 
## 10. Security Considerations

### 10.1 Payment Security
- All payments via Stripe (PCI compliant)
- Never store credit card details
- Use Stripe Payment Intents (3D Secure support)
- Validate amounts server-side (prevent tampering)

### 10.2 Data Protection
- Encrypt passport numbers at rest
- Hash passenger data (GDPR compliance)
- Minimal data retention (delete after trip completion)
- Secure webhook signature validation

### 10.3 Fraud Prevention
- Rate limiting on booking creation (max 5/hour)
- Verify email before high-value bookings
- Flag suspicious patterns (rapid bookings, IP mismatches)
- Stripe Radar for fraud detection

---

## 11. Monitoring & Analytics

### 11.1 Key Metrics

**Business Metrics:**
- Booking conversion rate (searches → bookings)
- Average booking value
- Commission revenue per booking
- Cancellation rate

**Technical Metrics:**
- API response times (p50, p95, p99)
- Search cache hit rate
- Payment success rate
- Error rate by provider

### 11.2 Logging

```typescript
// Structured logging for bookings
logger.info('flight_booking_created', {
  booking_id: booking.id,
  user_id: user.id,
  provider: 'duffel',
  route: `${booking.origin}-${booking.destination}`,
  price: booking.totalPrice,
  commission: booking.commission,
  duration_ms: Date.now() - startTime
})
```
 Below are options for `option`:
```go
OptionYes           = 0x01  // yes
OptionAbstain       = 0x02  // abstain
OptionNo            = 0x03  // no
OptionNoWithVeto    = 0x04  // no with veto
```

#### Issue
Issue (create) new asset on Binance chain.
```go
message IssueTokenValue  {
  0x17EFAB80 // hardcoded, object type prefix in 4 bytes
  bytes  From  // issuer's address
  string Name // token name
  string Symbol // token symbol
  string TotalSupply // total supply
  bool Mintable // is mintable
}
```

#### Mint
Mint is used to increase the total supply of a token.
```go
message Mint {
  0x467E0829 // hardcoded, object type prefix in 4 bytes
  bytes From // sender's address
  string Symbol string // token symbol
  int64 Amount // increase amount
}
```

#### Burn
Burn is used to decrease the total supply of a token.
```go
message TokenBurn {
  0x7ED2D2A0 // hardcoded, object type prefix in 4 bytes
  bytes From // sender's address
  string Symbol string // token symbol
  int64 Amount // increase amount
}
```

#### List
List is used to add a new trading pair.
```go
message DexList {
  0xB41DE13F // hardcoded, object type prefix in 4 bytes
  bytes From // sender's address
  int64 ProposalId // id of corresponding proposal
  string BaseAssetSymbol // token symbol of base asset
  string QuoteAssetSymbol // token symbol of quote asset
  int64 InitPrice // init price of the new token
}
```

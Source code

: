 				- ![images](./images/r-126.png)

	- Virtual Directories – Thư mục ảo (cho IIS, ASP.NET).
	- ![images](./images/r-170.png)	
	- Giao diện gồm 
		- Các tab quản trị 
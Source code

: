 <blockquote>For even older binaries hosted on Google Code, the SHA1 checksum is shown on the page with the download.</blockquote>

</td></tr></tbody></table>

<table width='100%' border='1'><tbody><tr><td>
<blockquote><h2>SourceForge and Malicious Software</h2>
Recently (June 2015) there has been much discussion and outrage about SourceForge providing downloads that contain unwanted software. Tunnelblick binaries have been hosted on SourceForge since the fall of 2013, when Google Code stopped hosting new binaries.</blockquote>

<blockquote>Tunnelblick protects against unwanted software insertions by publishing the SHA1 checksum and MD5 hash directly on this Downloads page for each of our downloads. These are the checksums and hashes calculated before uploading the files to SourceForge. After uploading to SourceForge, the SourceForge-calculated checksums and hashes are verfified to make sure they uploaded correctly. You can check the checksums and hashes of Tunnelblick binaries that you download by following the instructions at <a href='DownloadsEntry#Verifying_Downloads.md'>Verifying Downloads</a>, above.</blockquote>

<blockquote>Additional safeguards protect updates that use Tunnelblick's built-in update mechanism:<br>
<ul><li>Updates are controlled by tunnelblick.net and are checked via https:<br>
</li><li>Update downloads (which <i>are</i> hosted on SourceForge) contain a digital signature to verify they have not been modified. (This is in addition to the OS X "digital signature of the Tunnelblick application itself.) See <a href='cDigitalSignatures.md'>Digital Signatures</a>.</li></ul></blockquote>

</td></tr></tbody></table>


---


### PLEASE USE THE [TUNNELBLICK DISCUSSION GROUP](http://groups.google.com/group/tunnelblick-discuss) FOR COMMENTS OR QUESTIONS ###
◇ ◇ ◇ ◇ ◇ ◇ ◇
EXERCISE DESCRIPTION:
What are the lines of the data above that include the string "have"? Copy them.

OUTPUT OF THE TASK:
Recently (June 2015) there has been much discussion and outrage about SourceForge providing downloads that contain unwanted software. Tunnelblick binaries have been hosted on SourceForge since the fall of 2013, when Google Code stopped hosting new binaries.</blockquote>
</li><li>Update downloads (which <i>are</i> hosted on SourceForge) contain a digital signature to verify they have not been modified. (This is in addition to the OS X "digital signature of the Tunnelblick application itself.) See <a href='cDigitalSignatures.md'>Digital Signatures</a>.</li></ul></blockquote>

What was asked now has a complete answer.